> Directions:
In the listing below, locate the lines that hold the string "Type". Copy those lines.

*** Available data Section Begins ***

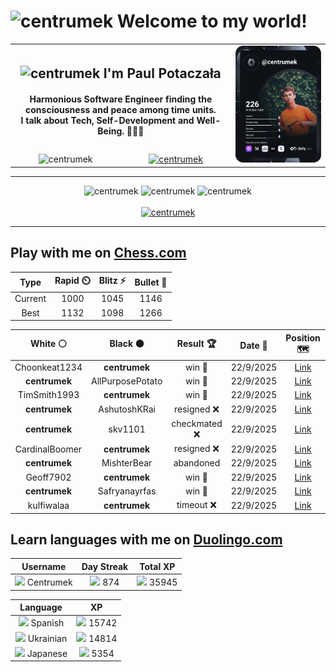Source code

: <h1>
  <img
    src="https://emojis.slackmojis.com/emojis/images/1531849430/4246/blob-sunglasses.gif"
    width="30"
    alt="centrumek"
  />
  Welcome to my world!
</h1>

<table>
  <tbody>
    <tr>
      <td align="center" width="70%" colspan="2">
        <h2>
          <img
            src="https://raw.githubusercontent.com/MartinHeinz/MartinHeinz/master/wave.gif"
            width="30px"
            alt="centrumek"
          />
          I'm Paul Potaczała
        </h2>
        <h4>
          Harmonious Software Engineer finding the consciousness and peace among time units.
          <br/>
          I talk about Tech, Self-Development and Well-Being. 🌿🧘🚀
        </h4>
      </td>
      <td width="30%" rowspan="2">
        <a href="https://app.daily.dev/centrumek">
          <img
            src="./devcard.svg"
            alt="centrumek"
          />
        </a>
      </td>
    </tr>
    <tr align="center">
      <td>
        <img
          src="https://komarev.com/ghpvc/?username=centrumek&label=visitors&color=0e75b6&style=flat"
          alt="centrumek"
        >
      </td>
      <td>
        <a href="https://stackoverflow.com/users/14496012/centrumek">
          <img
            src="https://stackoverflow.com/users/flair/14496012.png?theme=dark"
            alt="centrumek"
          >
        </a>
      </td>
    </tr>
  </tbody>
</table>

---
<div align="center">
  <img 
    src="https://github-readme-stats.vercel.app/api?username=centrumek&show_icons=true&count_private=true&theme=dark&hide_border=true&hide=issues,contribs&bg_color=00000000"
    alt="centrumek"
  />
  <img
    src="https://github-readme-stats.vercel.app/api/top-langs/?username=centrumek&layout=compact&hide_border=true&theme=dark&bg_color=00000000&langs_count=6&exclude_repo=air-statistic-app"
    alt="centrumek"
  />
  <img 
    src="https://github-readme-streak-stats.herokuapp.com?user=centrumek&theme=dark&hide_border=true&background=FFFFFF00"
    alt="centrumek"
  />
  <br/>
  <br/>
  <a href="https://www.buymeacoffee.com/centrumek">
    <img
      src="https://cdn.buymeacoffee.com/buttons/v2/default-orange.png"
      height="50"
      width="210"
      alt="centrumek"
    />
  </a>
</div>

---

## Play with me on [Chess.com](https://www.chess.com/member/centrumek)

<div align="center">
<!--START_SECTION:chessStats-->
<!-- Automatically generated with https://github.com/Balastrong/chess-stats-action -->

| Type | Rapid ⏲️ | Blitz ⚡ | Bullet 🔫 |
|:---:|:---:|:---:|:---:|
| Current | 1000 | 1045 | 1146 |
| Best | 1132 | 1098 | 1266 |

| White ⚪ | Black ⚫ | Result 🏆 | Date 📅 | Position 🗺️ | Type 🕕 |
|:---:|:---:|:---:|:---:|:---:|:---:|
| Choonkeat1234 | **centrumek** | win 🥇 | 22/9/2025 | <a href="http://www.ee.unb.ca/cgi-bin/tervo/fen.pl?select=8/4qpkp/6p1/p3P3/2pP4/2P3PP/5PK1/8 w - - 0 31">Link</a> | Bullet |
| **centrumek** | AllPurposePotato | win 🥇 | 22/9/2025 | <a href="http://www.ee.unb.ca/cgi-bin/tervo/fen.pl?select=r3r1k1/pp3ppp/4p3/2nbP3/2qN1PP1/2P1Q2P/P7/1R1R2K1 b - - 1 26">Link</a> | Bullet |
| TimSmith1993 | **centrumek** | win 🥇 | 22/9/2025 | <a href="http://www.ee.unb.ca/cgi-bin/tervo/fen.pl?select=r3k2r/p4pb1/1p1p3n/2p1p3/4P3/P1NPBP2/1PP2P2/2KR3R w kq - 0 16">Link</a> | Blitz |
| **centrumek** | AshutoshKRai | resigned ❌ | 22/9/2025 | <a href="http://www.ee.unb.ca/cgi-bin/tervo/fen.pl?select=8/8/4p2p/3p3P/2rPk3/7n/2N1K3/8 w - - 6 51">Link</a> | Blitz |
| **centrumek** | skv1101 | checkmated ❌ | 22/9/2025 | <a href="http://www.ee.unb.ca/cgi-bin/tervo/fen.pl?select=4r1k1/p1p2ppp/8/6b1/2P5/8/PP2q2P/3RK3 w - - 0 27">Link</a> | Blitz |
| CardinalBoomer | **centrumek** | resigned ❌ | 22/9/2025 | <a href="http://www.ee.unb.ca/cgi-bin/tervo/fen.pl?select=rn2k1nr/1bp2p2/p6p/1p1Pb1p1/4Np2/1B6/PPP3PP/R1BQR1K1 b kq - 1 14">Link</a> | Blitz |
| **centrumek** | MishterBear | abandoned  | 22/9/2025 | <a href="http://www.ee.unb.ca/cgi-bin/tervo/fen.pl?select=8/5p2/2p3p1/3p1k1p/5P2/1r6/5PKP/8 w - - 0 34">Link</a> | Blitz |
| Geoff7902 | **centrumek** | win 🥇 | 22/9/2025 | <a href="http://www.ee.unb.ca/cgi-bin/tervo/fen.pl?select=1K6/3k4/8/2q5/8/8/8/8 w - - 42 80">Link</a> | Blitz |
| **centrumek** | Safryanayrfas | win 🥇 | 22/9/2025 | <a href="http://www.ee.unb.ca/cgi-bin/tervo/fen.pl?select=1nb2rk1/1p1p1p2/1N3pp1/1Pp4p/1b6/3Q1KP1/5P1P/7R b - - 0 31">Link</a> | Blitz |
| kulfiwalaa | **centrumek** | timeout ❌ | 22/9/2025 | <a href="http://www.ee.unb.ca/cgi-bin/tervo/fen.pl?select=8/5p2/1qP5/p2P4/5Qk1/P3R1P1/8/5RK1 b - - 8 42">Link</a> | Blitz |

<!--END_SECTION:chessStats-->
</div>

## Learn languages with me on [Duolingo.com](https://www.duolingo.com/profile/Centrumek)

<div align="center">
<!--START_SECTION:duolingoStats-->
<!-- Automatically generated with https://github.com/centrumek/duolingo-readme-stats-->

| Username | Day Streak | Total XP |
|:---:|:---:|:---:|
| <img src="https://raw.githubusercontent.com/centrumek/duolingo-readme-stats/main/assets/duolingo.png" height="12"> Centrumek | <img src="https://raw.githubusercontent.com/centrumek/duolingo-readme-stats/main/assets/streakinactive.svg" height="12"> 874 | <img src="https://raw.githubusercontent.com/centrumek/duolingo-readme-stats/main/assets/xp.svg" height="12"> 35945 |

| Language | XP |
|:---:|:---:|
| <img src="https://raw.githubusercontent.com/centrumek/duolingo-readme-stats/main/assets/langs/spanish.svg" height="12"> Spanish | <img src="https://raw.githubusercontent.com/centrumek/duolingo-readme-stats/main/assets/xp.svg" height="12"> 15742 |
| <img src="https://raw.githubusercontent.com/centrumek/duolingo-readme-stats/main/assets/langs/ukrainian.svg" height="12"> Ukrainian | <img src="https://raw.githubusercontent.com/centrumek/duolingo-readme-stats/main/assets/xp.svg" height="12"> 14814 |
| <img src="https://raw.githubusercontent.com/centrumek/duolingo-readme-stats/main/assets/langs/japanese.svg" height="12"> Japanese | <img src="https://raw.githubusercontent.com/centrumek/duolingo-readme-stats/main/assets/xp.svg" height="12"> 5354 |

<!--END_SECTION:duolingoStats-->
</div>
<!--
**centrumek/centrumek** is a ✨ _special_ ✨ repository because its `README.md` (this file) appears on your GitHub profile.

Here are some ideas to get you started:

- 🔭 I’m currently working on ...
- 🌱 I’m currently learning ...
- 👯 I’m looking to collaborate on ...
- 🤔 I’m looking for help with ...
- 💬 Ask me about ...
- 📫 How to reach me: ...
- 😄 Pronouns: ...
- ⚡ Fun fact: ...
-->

*** Available data Section Ends ***

> Written solution:
| Type | Rapid ⏲️ | Blitz ⚡ | Bullet 🔫 |
| White ⚪ | Black ⚫ | Result 🏆 | Date 📅 | Position 🗺️ | Type 🕕 |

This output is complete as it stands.